----- Source data

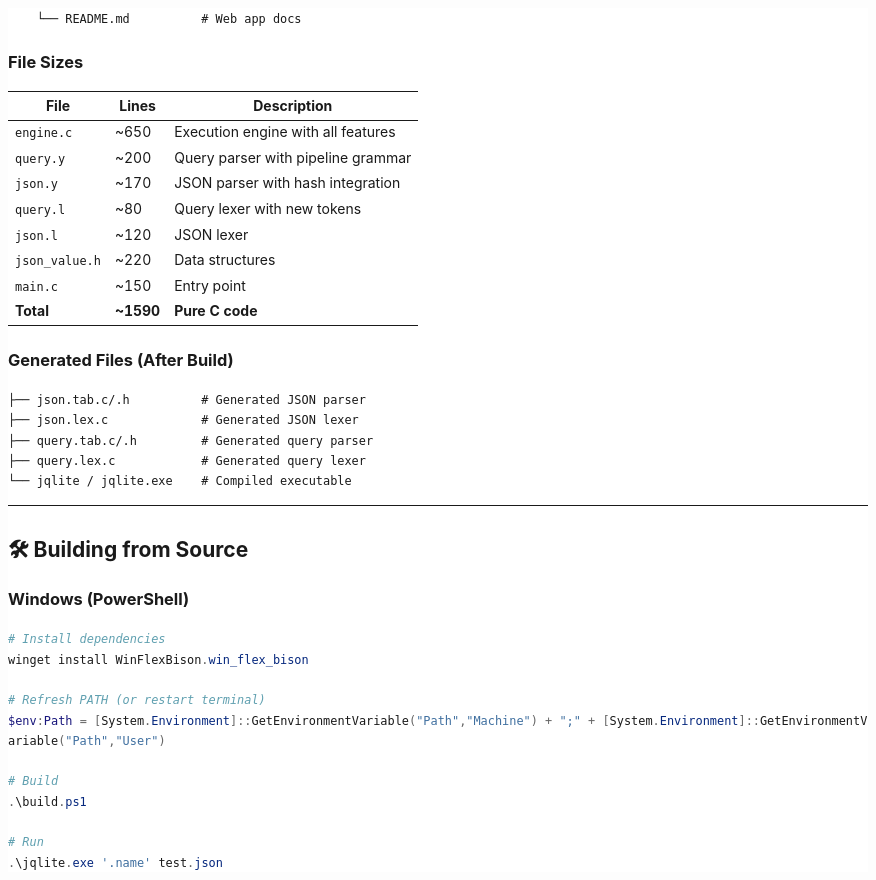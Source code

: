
 ```
    └── README.md          # Web app docs
```

### File Sizes

| File | Lines | Description |
|------|-------|-------------|
| `engine.c` | ~650 | Execution engine with all features |
| `query.y` | ~200 | Query parser with pipeline grammar |
| `json.y` | ~170 | JSON parser with hash integration |
| `query.l` | ~80 | Query lexer with new tokens |
| `json.l` | ~120 | JSON lexer |
| `json_value.h` | ~220 | Data structures |
| `main.c` | ~150 | Entry point |
| **Total** | **~1590** | **Pure C code** |

### Generated Files (After Build)

```
├── json.tab.c/.h          # Generated JSON parser
├── json.lex.c             # Generated JSON lexer
├── query.tab.c/.h         # Generated query parser
├── query.lex.c            # Generated query lexer
└── jqlite / jqlite.exe    # Compiled executable
```

---

## 🛠️ Building from Source

### Windows (PowerShell)

```powershell
# Install dependencies
winget install WinFlexBison.win_flex_bison

# Refresh PATH (or restart terminal)
$env:Path = [System.Environment]::GetEnvironmentVariable("Path","Machine") + ";" + [System.Environment]::GetEnvironmentVariable("Path","User")

# Build
.\build.ps1

# Run
.\jqlite.exe '.name' test.json
```
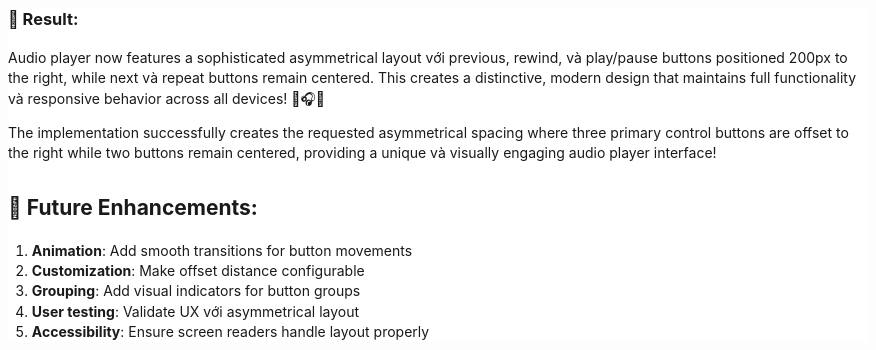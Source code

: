 ### **🚀 Result:**
Audio player now features a sophisticated asymmetrical layout với previous, rewind, và play/pause buttons positioned 200px to the right, while next và repeat buttons remain centered. This creates a distinctive, modern design that maintains full functionality và responsive behavior across all devices! 🎵🎧✨

The implementation successfully creates the requested asymmetrical spacing where three primary control buttons are offset to the right while two buttons remain centered, providing a unique và visually engaging audio player interface!

## 🔧 **Future Enhancements:**

1. **Animation**: Add smooth transitions for button movements
2. **Customization**: Make offset distance configurable
3. **Grouping**: Add visual indicators for button groups
4. **User testing**: Validate UX với asymmetrical layout
5. **Accessibility**: Ensure screen readers handle layout properly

----------

Find how many lines above include "player"; reply with the number only.

### Result below
2